Sami (Ziad Bakri), dans « Le Traducteur », de Rana Kazkaz et Anas Khalaf.

L’AVIS DU « MONDE » – À VOIR

On doit au Traducteur de traiter d’une réalité qu’aucun film de fiction ne s’était encore chargé d’évoquer, soit la violence exercée par le régime de Bachar Al-Assad sur la population syrienne au moment où frémissent les premiers feux de la révolution, en 2011. Pour ce faire, les cinéastes Rana Kazkaz et Anas Khalaf ont opté pour le thriller politique, qui se referme comme un étau autour de Sami, un traducteur qui, alors qu’il officiait pour l’équipe olympique syrienne à Sydney, en 2000, commet un lapsus à propos de la récente mort du président Hafez Al-Assad. La bourde le contraint à rester en Australie, sous le statut de réfugié politique.

Les deux réalisateurs ont la belle idée de bâtir leur récit, inspiré de faits et de personnages réels, autour d’une figure caméléon, habituée à s’effacer derrière les mots des autres et qui, happée par les secousses de l’histoire récente, va devoir sortir de sa réserve. Quittant sa paisible vie australienne, Sami retourne en Syrie à la recherche de son frère, activiste politique arrêté par le régime d’Assad lors d’une manifestation pacifique.

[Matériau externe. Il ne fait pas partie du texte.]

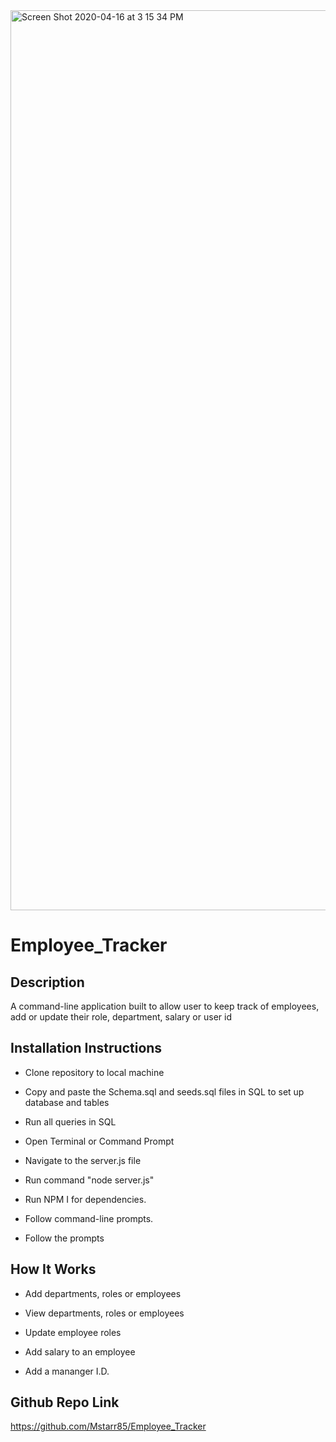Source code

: <img width="1440" alt="Screen Shot 2020-04-16 at 3 15 34 PM" src="https://user-images.githubusercontent.com/53281244/79497193-46d06900-7ff5-11ea-82c2-47b1ea5dd015.png">

# Employee_Tracker

## Description

A command-line application built to allow user to keep track of employees, add or update their role, department, salary or user id

## Installation Instructions
  
  * Clone repository to local machine

  * Copy and paste the Schema.sql and seeds.sql files in SQL to set up database and tables
  
  * Run all queries in SQL 

  * Open Terminal or Command Prompt 
  
  * Navigate to the server.js file 
  
  * Run command "node server.js"

  * Run NPM I for dependencies.

  * Follow command-line prompts.

  * Follow the prompts
  
  ## How It Works
  
  * Add departments, roles or employees

  * View departments, roles or employees

  * Update employee roles
  
  * Add salary to an employee
  
  * Add a mananger I.D. 
  
  ## Github Repo Link
  
  https://github.com/Mstarr85/Employee_Tracker

  

  









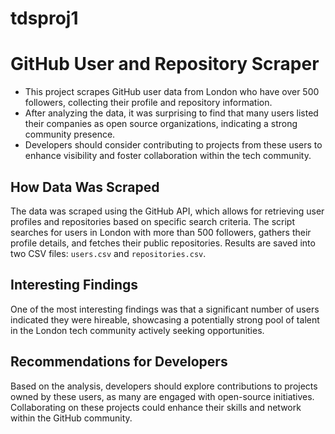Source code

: # tdsproj1
# GitHub User and Repository Scraper

- This project scrapes GitHub user data from London who have over 500 followers, collecting their profile and repository information.  
- After analyzing the data, it was surprising to find that many users listed their companies as open source organizations, indicating a strong community presence.  
- Developers should consider contributing to projects from these users to enhance visibility and foster collaboration within the tech community.

## How Data Was Scraped

The data was scraped using the GitHub API, which allows for retrieving user profiles and repositories based on specific search criteria. The script searches for users in London with more than 500 followers, gathers their profile details, and fetches their public repositories. Results are saved into two CSV files: `users.csv` and `repositories.csv`.

## Interesting Findings

One of the most interesting findings was that a significant number of users indicated they were hireable, showcasing a potentially strong pool of talent in the London tech community actively seeking opportunities.

## Recommendations for Developers

Based on the analysis, developers should explore contributions to projects owned by these users, as many are engaged with open-source initiatives. Collaborating on these projects could enhance their skills and network within the GitHub community.
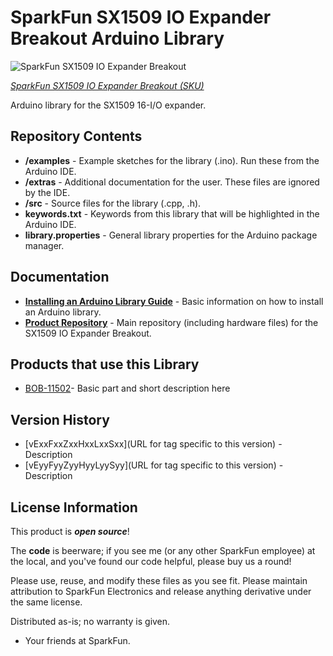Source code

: SparkFun SX1509 IO Expander Breakout Arduino Library
========================================

![SparkFun SX1509 IO Expander Breakout](https://cdn.sparkfun.com//assets/parts/7/4/0/1/11502-01.jpg)

[*SparkFun SX1509 IO Expander Breakout (SKU)*](https://www.sparkfun.com/products/retired/11502)

Arduino library for the SX1509 16-I/O expander.

Repository Contents
-------------------

* **/examples** - Example sketches for the library (.ino). Run these from the Arduino IDE.
* **/extras** - Additional documentation for the user. These files are ignored by the IDE.
* **/src** - Source files for the library (.cpp, .h).
* **keywords.txt** - Keywords from this library that will be highlighted in the Arduino IDE.
* **library.properties** - General library properties for the Arduino package manager.

Documentation
--------------

* **[Installing an Arduino Library Guide](https://learn.sparkfun.com/tutorials/installing-an-arduino-library)** - Basic information on how to install an Arduino library.
* **[Product Repository](https://github.com/sparkfun/SX1509_IO-Expander)** - Main repository (including hardware files) for the SX1509 IO Expander Breakout.

Products that use this Library
---------------------------------

* [BOB-11502](https://www.sparkfun.com/products/retired/11502)- Basic part and short description here

Version History
---------------

* [vExxFxxZxxHxxLxxSxx](URL for tag specific to this version) - Description
* [vEyyFyyZyyHyyLyySyy](URL for tag specific to this version) - Description

License Information
-------------------

This product is _**open source**_!

The **code** is beerware; if you see me (or any other SparkFun employee) at the local, and you've found our code helpful, please buy us a round!

Please use, reuse, and modify these files as you see fit. Please maintain attribution to SparkFun Electronics and release anything derivative under the same license.

Distributed as-is; no warranty is given.

- Your friends at SparkFun.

Le voyage sera l’occasion d’un examen de conscience qui le plonge au milieu des siens restés sur place.

Un réalisme cru

Entre dissidence et résignation, Le Traducteur capte sans jugement toutes les attitudes possibles face à l’oppression gouvernementale, et choisit d’observer comment les bouleversements politiques successifs agissent sur la sphère intime et atomisent les familles.

Loin de se cantonner à un traitement purement intimiste, la mise en scène est d’un réalisme cru quant au traitement des exactions du régime syrien, documentant également la manière dont les manifestants ont fait usage des nouvelles technologies et se sont heurtés à l’indifférence de la communauté internationale. Le Traducteur trouve un juste équilibre entre une approche vériste et les exigences du thriller, jusqu’à sa conclusion légèrement artificielle, soumise à l’exigence de faire retomber le scénario sur ses pattes.

Film franco-syrien de Rana Kazkaz et Anas Khalaf. Avec Ziad Bakri, Yumna Marwan, David Field (1 h 45).